One silver lining: Not a single country has followed the United States’ lead yet to exit the agreement. In fact, 38 more countries have joined since Trump’s announcement in 2017. Yet many of the ominous predictions experts made when Trump first announced his intention to withdraw three years ago are holding up. I wrote then that Trump had no sense for the backlash in store for the United States for his isolationist foreign policy:
Two factors will especially hurt the US: First, the world has been dealing with the US as an unreliable partner on climate change for more than two decades, and leaders still well remember the other times the US reversed course on its promises; second, the world has never been more aligned in favor of action, making climate change a much bigger factor in the US relationship with its allies in non-climate related issues—from trade to defense to immigration—than it once was.
In a New York Times op-ed in 2017, George Shultz, a former Cabinet member of the Reagan and Nixon administrations, and Climate Leadership Council’s Ted Halstead begged Trump to remain in the accord. They predicted that Trump would create a power vacuum with global-level consequences. “If America fails to honor a global agreement that it helped forge,” they wrote, “the repercussions will undercut our diplomatic priorities across the globe, not to mention the country’s global standing and the market access of our firms.”
That has proven accurate: Without Trump, countries have forged ahead with domestic climate action. European nations and China have sought to fill the vacuum left by the United States. Now, China, India, and Europe have shown their appetite for strengthening their initial clean energy goals, while Trump has continued to talk about reviving the fast-declining coal industry.
If Joe Biden wins the election, he has promised to re-enter Paris on Jan. 20th next year, which will take effect one month later. Then, things get complicated.

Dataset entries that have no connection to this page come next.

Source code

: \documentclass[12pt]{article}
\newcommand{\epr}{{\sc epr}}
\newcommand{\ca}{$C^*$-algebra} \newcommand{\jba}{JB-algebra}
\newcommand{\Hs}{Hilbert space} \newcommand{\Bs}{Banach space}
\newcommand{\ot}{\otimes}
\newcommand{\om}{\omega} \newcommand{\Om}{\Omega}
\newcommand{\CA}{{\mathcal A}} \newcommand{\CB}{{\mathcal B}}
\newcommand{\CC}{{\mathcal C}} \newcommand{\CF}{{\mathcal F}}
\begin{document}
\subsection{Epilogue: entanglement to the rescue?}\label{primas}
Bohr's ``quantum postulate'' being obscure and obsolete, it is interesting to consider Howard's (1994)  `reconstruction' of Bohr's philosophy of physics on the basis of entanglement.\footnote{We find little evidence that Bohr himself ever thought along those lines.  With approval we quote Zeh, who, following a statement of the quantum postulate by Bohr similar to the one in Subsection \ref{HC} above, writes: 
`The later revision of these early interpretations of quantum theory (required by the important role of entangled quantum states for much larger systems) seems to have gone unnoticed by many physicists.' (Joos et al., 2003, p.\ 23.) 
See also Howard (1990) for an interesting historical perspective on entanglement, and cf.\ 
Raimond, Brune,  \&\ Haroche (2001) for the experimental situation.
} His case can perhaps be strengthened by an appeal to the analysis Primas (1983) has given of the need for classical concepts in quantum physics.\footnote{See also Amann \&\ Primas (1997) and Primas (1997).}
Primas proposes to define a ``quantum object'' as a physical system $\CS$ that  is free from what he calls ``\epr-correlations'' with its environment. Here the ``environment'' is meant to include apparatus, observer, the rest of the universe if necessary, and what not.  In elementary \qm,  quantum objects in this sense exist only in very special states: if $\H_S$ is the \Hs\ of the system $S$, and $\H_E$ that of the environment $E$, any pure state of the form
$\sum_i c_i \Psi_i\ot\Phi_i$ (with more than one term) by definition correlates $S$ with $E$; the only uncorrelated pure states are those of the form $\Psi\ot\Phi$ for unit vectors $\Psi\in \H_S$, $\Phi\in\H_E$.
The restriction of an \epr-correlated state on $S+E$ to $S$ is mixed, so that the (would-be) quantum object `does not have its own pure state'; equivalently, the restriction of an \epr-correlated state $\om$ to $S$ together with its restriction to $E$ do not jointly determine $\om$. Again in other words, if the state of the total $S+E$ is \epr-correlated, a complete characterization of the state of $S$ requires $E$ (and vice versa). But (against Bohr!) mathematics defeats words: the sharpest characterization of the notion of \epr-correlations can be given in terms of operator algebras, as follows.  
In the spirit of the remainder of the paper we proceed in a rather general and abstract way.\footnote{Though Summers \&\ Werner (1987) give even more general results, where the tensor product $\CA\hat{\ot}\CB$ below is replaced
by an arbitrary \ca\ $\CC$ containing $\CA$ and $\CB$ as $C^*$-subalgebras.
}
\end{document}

“Rejoining Paris—that would be the easy part,” Alden Meyer, an independent expert who has 30 years of experience in international climate policy and science. “The harder part would be delivering the goods.” After joining Paris again, Biden would have to resubmit a new emissions target, which experts expect would initially look modestly similar to where Obama’s targets once were. But the United States needs to go even further to prove it’s serious about permanent changes to create a low-carbon economy. Biden would also need to put money where his mouth is by finally delivering on the United States’ $3 billion commitment to the Green Climate Fund, an international pot of money to help developing countries counter climate change. His first task would be to come up with the remaining $2 billion that Trump reneged on.
How much further Biden would be able to press global climate action depends heavily on which party controls the Senate. The president can pressure other countries to reduce foreign investments and exports in coal, and he can use the Environmental Protection Agency’s existing powers to slash carbon emissions. But the most ambitious, fastest timeline for doing anything requires laws passed by Congress.
“The Senate matters a lot because all the analyses shows that using existing authority under the Clean Air Act and energy legislation with executive agency action, you get the United States somewhere maybe in the 30 to 32 reduction range [by 2030],” Meyer says. “But to get closer to the 40 to 50 percent range that science and equity at a minimum demands, it would be hard for the United States to get past that benchmark through executive action alone.”
Congress matters for another reason, too: The world has understandably lost faith in the continuity of US politics on climate change. Congressional action on climate would provide some assurance, Meyer says, that “we’re not going to be on a rollercoaster of policy changes administration to administration.”